• TASK PROMPT
Go through the records and report each line in which the word "section" occurs.

• MATERIAL FOR THIS TASK

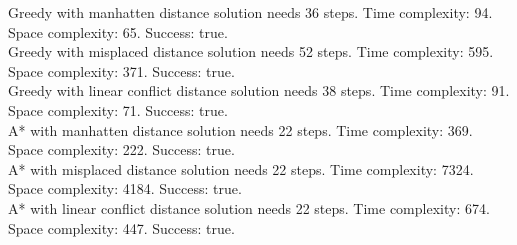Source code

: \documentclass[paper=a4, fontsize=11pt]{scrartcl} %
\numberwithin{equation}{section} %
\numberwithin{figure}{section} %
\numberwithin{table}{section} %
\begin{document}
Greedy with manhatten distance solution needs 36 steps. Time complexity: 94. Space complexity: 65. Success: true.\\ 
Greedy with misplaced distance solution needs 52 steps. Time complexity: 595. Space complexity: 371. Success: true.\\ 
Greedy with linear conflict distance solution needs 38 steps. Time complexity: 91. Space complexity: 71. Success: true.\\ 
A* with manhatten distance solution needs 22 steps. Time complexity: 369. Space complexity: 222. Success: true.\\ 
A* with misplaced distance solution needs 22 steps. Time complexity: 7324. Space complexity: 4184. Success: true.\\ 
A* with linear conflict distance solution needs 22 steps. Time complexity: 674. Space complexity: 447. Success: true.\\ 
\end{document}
--
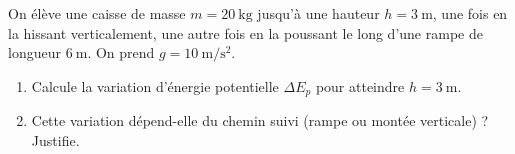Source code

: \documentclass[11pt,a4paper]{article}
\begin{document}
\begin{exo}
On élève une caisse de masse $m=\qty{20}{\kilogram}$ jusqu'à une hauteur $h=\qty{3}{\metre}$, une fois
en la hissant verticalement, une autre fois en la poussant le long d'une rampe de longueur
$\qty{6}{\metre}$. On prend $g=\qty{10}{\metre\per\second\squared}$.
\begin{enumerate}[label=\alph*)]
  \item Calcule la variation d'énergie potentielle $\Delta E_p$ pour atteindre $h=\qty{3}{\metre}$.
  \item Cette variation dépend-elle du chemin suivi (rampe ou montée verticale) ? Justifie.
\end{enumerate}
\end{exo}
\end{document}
--
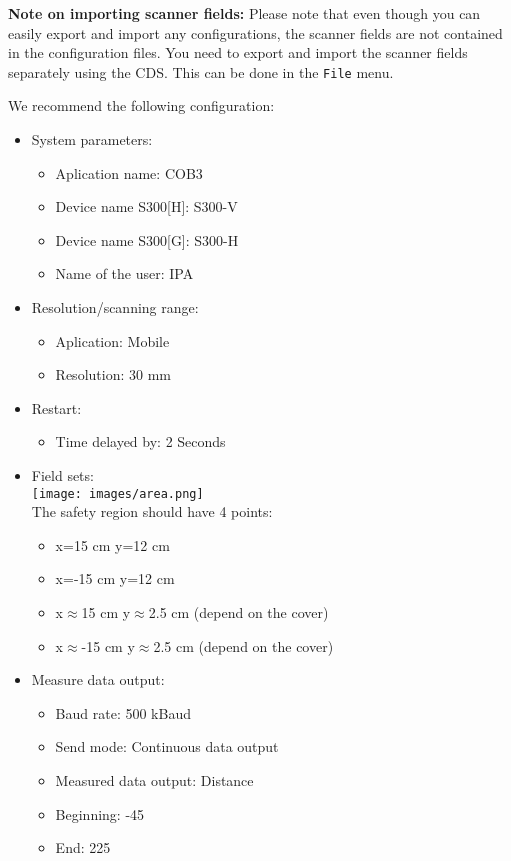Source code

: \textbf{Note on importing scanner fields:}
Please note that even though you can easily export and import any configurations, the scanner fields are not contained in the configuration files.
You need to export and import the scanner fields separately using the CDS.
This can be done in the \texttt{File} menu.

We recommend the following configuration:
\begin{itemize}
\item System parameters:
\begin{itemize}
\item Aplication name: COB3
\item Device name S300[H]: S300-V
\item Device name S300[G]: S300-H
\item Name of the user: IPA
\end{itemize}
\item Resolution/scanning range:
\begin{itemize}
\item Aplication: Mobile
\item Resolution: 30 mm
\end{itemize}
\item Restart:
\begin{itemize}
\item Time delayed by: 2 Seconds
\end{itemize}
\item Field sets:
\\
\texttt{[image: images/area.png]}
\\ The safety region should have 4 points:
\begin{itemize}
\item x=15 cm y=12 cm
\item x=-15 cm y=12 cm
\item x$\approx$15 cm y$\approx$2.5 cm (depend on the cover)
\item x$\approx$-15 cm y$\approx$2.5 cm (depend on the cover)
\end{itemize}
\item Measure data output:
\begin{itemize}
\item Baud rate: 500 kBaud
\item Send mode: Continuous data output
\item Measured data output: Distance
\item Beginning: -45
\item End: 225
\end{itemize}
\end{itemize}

• EXERCISE OUTPUT
\numberwithin{equation}{section} %
\numberwithin{figure}{section} %
\numberwithin{table}{section} %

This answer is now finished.